* Instructions to follow *
Copy every line of the records that includes the word "response".

### Material provided ###

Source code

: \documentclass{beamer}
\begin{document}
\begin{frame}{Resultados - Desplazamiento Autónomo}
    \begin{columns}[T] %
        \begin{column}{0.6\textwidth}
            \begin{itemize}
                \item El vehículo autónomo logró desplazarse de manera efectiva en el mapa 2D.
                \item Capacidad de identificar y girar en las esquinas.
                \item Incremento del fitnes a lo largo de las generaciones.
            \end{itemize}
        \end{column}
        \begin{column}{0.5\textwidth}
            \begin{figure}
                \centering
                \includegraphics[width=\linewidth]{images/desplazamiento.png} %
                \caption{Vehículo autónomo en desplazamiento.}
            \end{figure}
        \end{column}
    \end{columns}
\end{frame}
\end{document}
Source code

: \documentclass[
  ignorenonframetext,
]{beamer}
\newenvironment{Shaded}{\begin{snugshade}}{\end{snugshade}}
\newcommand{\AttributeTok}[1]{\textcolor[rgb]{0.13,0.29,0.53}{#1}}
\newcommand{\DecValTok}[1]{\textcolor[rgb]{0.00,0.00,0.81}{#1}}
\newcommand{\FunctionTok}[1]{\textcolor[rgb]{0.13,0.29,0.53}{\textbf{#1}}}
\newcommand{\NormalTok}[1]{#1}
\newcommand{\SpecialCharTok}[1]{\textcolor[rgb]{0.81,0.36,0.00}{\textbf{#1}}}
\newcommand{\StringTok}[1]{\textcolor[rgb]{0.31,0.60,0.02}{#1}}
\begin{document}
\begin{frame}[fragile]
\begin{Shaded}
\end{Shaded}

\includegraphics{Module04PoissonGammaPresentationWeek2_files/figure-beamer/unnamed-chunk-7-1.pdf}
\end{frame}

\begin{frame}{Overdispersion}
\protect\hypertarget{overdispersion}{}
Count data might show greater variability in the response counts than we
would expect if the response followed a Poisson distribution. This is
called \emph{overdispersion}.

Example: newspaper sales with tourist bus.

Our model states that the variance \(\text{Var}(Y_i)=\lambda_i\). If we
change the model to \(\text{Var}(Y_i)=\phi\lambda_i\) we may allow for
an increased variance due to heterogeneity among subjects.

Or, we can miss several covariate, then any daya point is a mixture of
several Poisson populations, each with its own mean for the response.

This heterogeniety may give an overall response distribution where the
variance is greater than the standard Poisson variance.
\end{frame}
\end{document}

###
### Material provided ###

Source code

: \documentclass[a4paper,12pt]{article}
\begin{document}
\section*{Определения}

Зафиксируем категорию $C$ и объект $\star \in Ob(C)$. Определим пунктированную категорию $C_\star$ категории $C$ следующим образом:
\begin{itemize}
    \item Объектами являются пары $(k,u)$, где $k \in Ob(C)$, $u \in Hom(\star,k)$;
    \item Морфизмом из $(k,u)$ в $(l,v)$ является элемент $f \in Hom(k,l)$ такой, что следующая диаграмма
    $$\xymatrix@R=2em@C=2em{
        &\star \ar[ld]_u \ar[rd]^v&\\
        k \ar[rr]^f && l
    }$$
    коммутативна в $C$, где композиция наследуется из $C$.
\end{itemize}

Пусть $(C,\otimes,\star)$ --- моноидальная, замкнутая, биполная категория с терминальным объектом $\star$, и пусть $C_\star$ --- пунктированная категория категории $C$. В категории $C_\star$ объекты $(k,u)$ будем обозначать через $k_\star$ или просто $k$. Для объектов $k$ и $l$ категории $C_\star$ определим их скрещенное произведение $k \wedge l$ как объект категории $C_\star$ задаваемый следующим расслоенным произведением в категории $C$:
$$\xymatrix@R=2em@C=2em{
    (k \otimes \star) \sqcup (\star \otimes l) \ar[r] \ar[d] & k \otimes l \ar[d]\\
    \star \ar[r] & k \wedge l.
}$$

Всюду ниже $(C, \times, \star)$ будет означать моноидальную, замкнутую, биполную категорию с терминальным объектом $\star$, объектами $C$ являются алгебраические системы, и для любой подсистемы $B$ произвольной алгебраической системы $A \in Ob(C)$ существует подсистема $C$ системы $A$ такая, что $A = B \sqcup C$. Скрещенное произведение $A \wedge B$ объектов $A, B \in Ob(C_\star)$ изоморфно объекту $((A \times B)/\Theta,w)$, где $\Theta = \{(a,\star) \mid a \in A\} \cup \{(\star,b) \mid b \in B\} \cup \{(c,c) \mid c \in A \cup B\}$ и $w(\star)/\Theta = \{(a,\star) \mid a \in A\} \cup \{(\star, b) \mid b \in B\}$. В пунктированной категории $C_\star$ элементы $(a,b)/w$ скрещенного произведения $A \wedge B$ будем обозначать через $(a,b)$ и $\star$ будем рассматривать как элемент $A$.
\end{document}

###
### Material provided ###

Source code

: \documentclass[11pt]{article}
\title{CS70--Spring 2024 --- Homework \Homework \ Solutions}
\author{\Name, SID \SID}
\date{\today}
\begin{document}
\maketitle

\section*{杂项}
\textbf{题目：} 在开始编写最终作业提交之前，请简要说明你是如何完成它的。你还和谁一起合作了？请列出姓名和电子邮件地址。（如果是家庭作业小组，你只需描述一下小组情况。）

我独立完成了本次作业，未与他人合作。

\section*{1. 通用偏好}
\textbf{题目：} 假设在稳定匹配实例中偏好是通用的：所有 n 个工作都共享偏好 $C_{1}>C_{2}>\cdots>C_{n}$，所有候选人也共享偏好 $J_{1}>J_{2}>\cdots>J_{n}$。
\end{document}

###

* Problem solution *
Count data might show greater variability in the response counts than we
would expect if the response followed a Poisson distribution. This is
several Poisson populations, each with its own mean for the response.
This heterogeniety may give an overall response distribution where the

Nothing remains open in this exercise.